* [Work order]
Of the lines below, count those containing the word "SELECT". Reply with the number alone.

* [Supplied information]
━━━━

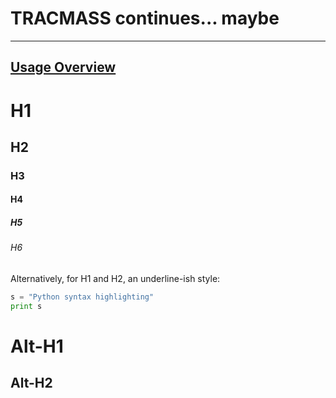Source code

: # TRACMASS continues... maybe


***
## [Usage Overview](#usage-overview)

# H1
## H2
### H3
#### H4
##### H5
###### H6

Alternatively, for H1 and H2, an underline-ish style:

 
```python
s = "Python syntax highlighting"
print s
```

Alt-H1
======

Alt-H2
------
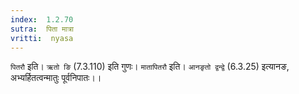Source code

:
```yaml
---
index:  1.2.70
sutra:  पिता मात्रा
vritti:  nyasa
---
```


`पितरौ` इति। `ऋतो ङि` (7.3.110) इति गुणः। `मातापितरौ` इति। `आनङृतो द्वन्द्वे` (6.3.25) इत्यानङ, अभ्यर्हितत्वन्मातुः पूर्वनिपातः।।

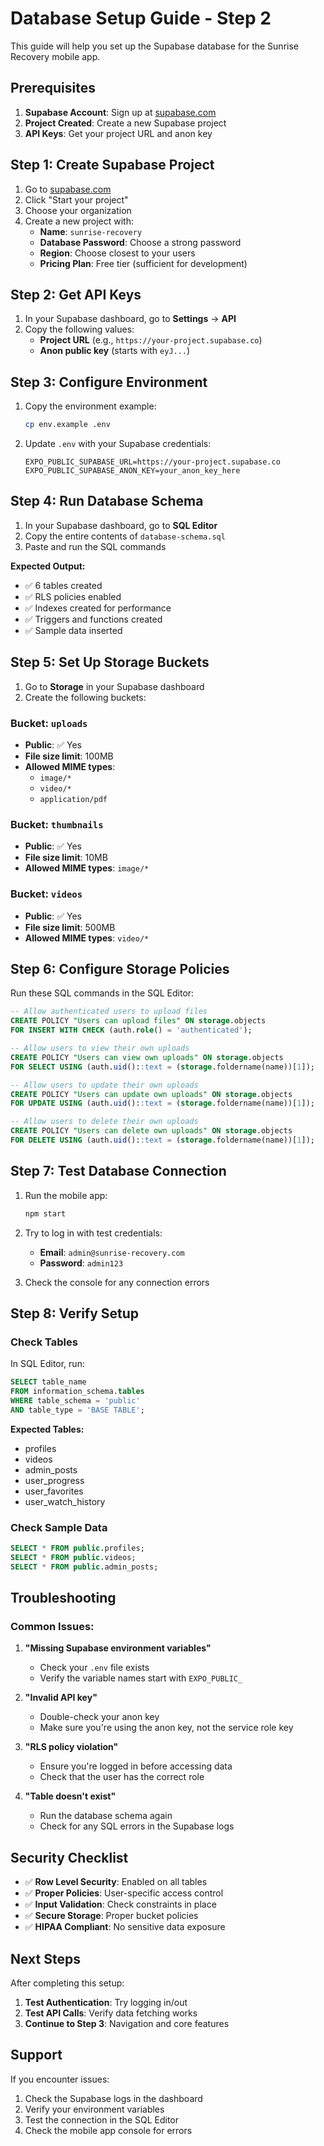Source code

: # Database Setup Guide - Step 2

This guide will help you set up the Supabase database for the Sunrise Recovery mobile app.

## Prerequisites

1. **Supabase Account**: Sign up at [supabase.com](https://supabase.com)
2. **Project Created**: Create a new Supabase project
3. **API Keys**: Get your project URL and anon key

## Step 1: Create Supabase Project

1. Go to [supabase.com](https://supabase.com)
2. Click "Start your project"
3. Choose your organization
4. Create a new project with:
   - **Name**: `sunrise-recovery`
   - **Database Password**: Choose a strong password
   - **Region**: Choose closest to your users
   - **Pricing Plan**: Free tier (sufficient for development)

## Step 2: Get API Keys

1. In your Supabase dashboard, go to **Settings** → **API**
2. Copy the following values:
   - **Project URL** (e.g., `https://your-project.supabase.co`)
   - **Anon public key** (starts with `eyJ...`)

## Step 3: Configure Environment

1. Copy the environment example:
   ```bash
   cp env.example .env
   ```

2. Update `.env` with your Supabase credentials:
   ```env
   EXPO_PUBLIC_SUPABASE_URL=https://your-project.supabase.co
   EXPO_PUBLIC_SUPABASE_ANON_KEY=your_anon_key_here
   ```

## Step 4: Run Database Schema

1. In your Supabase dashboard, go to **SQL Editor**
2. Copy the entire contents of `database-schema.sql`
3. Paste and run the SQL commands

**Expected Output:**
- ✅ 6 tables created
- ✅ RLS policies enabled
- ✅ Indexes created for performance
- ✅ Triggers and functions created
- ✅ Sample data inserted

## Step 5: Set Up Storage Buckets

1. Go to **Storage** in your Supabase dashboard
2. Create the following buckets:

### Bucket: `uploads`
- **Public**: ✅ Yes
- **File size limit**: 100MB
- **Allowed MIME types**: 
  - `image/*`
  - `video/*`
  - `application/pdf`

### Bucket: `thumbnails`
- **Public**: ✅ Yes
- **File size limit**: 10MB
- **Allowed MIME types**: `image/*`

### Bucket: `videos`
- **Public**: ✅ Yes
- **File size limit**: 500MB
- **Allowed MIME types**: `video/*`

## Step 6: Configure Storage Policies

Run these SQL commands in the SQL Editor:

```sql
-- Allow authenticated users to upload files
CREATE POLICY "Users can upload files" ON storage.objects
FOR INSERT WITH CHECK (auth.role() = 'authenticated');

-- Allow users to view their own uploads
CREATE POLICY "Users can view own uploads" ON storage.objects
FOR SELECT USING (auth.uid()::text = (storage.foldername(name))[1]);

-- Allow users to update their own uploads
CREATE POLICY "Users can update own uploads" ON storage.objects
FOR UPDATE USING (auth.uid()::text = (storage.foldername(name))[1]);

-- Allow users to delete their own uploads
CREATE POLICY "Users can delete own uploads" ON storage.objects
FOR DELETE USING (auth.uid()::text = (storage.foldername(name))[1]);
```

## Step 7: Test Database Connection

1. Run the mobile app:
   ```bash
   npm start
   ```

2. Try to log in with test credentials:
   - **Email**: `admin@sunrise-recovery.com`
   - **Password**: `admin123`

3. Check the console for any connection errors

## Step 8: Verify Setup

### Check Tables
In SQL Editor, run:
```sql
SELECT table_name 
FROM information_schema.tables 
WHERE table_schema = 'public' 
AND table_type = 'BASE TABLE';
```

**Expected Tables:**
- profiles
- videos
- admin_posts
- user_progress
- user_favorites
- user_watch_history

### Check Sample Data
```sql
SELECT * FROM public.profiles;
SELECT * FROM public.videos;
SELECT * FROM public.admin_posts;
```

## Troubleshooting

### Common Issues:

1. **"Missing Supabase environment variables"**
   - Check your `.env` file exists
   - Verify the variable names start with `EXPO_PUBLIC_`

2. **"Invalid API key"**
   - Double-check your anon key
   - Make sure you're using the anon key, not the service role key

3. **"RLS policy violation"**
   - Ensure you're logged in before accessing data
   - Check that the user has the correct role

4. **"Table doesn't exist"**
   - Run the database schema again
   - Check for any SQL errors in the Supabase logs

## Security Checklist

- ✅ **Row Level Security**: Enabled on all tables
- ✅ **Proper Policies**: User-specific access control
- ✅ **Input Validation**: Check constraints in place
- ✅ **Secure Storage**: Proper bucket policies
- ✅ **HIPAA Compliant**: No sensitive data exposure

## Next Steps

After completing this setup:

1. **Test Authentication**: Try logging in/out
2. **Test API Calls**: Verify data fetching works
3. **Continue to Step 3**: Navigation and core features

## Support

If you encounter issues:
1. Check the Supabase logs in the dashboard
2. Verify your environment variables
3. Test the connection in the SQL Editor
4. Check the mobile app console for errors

━━━━

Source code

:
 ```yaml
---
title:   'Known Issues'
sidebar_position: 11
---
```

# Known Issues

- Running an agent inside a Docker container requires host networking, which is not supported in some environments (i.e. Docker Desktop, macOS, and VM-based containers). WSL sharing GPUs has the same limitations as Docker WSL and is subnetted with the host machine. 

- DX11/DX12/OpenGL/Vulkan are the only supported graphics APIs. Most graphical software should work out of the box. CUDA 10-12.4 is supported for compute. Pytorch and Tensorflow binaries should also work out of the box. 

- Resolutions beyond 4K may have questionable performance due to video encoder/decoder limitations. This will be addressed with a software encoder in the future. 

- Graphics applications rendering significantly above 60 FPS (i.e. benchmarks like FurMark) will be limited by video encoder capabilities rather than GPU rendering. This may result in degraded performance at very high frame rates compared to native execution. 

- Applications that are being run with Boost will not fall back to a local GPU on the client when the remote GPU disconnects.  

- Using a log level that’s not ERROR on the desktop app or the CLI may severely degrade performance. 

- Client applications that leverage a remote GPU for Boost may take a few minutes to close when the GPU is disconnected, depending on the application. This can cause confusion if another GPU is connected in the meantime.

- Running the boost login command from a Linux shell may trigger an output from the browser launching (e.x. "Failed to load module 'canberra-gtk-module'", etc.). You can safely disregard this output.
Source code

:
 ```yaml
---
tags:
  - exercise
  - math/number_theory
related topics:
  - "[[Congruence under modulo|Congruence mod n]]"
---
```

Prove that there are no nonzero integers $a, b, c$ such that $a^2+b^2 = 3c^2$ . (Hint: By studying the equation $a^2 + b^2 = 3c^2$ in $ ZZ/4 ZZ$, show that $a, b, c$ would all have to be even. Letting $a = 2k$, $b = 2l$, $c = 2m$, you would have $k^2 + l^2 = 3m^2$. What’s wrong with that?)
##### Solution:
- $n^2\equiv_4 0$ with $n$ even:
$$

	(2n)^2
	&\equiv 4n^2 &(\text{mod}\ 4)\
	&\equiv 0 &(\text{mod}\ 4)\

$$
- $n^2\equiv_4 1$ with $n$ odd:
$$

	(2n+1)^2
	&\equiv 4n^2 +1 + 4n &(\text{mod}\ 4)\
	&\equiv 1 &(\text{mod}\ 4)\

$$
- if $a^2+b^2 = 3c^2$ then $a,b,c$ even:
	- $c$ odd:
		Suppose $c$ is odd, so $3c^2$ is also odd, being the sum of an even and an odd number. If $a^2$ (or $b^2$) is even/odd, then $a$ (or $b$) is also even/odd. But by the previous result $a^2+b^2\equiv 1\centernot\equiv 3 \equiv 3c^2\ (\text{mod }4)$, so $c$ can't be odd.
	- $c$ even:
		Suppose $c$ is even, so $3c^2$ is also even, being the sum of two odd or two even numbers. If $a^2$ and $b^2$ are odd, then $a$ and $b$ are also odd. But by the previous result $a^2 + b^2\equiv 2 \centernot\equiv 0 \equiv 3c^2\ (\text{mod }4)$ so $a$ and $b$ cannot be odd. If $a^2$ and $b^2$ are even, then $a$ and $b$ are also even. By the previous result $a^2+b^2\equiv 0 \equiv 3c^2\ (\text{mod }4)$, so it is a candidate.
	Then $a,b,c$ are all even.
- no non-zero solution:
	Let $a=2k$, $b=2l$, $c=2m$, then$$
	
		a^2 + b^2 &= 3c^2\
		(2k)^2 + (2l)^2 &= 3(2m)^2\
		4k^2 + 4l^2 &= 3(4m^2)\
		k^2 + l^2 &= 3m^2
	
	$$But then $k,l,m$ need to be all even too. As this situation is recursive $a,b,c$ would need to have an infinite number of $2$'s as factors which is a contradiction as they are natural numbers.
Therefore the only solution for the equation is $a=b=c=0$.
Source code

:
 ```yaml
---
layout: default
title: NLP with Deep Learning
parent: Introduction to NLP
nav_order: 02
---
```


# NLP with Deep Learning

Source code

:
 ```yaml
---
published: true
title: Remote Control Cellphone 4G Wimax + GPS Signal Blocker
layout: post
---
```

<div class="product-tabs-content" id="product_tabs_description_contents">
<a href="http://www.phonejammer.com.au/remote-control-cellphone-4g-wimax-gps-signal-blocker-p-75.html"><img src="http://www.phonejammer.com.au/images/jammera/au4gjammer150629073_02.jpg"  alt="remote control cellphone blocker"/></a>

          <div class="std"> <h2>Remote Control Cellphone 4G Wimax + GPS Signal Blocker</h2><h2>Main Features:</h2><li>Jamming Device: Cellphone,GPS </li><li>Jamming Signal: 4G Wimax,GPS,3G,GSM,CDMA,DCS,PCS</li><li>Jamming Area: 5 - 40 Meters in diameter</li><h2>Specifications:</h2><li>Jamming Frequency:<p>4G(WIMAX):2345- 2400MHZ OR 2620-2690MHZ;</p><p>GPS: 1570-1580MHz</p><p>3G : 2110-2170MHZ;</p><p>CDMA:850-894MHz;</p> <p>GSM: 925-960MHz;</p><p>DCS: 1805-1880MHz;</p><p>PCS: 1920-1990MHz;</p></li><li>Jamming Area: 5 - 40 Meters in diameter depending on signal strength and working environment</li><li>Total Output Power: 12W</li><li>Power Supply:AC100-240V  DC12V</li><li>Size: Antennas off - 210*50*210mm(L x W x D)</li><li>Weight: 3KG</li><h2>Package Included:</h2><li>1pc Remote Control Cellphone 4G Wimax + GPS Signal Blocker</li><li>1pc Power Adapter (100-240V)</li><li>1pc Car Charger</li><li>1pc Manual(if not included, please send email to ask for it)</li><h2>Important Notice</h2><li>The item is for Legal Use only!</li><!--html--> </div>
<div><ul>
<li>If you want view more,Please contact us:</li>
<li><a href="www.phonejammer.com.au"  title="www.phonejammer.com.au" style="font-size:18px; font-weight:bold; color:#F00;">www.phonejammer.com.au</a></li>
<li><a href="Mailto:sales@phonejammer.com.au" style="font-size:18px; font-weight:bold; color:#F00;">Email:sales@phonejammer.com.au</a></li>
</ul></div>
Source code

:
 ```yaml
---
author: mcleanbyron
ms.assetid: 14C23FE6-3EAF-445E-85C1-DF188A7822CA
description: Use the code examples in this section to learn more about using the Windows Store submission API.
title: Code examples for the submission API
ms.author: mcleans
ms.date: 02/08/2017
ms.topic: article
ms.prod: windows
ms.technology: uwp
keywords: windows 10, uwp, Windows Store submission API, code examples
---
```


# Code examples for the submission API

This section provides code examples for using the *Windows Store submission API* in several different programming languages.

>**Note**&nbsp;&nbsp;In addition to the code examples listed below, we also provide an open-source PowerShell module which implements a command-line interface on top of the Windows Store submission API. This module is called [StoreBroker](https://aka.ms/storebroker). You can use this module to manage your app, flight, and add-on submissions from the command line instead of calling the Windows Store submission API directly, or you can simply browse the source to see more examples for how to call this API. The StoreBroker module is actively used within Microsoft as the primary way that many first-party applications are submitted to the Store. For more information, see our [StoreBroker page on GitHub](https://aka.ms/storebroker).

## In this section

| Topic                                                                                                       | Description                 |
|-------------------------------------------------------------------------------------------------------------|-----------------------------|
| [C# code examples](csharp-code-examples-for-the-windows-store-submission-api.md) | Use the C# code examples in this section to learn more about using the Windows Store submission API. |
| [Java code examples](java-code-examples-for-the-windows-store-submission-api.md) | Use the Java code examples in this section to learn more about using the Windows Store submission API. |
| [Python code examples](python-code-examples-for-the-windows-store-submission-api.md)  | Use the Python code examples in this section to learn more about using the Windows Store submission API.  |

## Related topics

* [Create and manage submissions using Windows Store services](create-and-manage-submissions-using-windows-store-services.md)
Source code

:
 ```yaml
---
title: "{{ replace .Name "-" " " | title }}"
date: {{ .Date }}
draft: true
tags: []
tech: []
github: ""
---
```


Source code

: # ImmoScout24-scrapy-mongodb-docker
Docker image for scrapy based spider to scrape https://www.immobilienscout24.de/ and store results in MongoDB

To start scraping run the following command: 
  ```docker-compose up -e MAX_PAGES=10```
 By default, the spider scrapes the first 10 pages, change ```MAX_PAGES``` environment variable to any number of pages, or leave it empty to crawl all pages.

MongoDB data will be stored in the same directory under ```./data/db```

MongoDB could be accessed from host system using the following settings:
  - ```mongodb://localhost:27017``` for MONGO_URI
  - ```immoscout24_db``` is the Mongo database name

━━━━

* [Written response]
5